TASK
Provide the count of lines below that include the word "index", without any accompanying remarks.

Data items

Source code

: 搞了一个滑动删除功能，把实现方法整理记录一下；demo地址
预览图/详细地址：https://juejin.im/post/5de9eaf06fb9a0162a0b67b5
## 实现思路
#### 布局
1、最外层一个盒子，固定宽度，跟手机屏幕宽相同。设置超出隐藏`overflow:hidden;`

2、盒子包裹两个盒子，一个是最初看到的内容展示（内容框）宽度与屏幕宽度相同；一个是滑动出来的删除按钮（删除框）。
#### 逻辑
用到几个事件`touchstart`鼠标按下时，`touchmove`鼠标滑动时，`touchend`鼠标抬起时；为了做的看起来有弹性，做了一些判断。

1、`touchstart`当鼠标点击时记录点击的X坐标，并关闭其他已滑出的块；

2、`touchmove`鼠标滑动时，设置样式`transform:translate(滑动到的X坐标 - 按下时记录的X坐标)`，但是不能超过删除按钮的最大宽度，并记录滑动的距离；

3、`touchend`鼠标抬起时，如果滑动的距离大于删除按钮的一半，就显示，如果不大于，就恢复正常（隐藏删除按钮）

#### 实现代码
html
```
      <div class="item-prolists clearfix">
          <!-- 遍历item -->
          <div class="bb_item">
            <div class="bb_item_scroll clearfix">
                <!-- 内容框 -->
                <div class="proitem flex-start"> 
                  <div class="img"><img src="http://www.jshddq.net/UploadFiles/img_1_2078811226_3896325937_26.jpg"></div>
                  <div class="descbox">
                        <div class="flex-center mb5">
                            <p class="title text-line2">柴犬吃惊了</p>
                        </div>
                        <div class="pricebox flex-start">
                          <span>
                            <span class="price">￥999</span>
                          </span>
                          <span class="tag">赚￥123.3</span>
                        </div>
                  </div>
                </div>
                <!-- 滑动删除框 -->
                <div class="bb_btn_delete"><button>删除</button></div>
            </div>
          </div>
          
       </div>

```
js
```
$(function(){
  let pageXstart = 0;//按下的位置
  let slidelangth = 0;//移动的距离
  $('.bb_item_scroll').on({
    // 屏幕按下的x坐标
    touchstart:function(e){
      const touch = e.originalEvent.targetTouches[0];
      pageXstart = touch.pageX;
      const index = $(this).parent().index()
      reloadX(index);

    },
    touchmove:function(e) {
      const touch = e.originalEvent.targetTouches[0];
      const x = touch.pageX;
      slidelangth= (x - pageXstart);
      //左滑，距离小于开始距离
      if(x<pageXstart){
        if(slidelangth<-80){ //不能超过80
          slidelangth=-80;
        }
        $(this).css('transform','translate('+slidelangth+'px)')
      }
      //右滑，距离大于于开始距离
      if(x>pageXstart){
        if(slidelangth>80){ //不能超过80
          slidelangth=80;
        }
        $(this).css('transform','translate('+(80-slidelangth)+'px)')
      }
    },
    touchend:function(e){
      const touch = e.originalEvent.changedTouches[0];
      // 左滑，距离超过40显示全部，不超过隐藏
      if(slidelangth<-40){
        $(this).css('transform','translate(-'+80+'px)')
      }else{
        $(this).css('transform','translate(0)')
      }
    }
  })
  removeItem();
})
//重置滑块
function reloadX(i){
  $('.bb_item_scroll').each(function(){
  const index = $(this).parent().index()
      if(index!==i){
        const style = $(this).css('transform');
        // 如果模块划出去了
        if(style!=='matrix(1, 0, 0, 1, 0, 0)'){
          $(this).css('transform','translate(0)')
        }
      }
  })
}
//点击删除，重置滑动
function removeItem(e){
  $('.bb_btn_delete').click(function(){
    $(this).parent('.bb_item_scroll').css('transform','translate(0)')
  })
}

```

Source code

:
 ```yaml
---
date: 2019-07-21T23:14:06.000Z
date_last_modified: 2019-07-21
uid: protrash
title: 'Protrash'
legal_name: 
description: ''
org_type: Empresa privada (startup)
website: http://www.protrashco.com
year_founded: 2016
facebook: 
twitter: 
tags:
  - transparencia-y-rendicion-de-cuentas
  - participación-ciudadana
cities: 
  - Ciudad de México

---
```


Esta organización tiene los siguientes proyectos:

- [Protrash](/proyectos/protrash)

OUTPUT
4